El correo electrónico quizá sea la peor de ellas, y tiene un efecto más alarmante que sólo hacernos perder el tiempo: aumenta mucho el estrés. Según los expertos, cada mensaje nos obliga a hacer múltiples juicios, lo que sobreexcita nuestras neuronas: ¿Es urgente que responda? ¿Por qué me envió una copia a mí? ¿Por qué le envió copia al director? ¿Por qué no me contesta? ¿Está enojado, o malinterpreté su tono?
Cada una de estas preguntas nos provoca estrés. Hablar en persona o por teléfono es distinto; el tono de voz y el lenguaje corporal dan un mejor contexto para entender.
Alud informativo en la era de la tecnología
“Hoy día recibimos más información en 72 horas que la que nuestros padres recibían en un mes”, dice el experto David Allen. “La mayoría de las personas carece de la habilidad para lidiar con eso. Aceptan la información nueva, pero les cuesta trabajo deshacerse de la antigua”.
Por lo que toca a la salud física, la avalancha informativa puede ser muy peligrosa. La razón es que muchos enfermos indagan sobre sus síntomas en Internet, les muestran a sus médicos copias impresas de lo que encuentran y con frecuencia exigen que les cambien los tratamientos.

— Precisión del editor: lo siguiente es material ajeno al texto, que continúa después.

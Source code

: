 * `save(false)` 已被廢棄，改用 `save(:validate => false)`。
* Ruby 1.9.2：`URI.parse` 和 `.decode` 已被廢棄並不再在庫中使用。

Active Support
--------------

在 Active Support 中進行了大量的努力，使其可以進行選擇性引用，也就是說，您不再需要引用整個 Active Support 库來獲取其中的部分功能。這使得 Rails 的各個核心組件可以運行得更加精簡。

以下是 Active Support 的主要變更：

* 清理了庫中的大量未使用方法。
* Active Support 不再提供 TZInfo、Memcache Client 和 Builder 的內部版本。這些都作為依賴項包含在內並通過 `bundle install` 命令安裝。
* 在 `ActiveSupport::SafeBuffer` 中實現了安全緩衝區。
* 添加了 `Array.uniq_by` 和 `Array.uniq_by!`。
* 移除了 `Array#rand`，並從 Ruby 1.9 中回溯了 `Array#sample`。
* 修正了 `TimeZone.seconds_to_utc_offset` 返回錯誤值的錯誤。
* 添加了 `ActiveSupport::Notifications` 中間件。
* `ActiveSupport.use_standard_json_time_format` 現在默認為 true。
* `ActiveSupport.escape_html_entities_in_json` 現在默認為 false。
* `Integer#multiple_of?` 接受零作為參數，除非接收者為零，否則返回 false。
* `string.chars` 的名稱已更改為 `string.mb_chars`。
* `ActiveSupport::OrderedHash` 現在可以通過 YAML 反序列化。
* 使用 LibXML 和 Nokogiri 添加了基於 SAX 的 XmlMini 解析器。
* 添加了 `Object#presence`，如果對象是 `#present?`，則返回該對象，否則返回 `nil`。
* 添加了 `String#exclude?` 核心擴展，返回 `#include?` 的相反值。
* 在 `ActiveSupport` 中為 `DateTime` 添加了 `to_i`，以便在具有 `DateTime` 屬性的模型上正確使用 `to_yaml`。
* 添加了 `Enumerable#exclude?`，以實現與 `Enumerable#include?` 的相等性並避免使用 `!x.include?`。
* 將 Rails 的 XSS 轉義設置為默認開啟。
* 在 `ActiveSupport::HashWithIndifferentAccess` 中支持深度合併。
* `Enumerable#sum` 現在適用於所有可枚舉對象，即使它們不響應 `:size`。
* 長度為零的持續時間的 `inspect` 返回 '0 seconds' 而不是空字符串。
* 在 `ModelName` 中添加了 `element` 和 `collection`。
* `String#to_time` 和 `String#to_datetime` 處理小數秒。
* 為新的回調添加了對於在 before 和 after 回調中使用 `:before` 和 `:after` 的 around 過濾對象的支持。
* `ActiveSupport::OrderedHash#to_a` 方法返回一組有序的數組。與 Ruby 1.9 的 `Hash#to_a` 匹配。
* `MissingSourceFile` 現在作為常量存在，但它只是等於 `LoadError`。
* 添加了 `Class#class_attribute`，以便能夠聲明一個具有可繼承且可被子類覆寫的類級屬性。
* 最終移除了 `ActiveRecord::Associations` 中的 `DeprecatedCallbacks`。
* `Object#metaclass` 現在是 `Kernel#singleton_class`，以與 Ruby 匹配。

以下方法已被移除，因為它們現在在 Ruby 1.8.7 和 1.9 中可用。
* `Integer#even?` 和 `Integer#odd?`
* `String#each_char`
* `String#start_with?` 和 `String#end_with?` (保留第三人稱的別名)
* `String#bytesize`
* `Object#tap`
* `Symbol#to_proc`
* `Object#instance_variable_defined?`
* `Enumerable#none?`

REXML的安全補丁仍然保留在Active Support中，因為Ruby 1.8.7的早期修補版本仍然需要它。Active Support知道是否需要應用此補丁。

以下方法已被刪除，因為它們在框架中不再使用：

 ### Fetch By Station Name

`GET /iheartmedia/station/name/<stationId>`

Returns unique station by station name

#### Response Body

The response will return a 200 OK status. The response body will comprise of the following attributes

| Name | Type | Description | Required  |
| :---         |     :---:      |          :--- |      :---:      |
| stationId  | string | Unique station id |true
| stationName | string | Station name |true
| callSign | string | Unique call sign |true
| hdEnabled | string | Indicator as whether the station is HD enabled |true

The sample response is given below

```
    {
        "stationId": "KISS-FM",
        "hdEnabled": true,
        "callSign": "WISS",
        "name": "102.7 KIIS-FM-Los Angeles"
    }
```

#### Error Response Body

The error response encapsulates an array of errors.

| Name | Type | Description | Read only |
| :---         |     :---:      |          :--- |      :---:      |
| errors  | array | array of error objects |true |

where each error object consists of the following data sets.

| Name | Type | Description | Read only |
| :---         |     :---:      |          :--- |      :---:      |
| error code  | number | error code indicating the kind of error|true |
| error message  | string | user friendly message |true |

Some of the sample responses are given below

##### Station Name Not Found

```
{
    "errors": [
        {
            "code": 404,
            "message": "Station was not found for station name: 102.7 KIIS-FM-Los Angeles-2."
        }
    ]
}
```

Evitar que la desinformación digital dañe a sus pacientes es la nueva preocupación de la doctora Donna Sweet, profesora de la Facultad de Medicina de la Universidad de Kansas, en Wichita, y es una carga de trabajo que se suma a todo el material impreso y electrónico que debe leer. “Tengo muchos pacientes listos y sus averiguaciones son útiles —dice—, pero muchos otros me traen información dudosa que no comprenden”.
La doctora revisa todo y trata de aleccionar a sus pacientes sobre lo que leen. Cada día lo hace menos en persona: ellos le plantean sus dudas por correo electrónico. A la mayoría les contesta por teléfono, porque el riesgo de que un e-mail se malinterprete es muy alto.
El intercambio rápido de mensajes electrónicos entre colegas también puede ser peligroso, de modo que la doctora Sweet les pide que, antes de ventilar un asunto con algún compañero o administrador, le envíen un mensaje a ella primero, sobre todo después del horario de trabajo. Sabe por experiencia que las personas que escriben y envían mensajes cuando están enojadas, a menudo se arrepienten. Antes de que existiera la comunicación instantánea, la gente tenía tiempo para calmarse.
Los nativos digitales
Para Griffin Kiritsy, estudiante de primer año de la Universidad de Nueva Hampshire, el correo electrónico no es ningún problema. “Envío y recibo cientos de mensajes de texto todos los días, pero sólo unos 10 e-mails”, afirma. A sus 19 años, considera lo más normal del mundo estar casi todo el día en contacto electrónico con sus amigos. Entre ellos, un mensaje de texto es una palmada virtual en el hombro; el celular, más que un teléfono, es un intercomunicador de larga distancia, y los sitios web no sólo son fuentes de información, sino lugares de reunión. Cuando Griffin usa su teléfono inalámbrico para enviar mensajes de texto, mueve los dedos con la misma facilidad con que respira.
Después de clases se entretiene jugando en su Xbox 360 con un amigo que vive en Australia, y hablando de nimiedades a través de los audífonos de la consola. Pasa cuatro horas por día en la Red, y a menudo escribe cientos de mensajes instantáneos para una decena de amigos a la vez.
Pero nunca los domingos. “Ese día apago mi teléfono celular y no uso ningún otro aparato electrónico”, asegura. “Leo, hago ejercicio, me relajo y recargo baterías”.
El lunes vuelve a la universidad, y a leer mensajes instantáneos y comentarios de sus amigos en páginas personales en Internet. Eso sí, no quiere que se piense que es un obsesivo.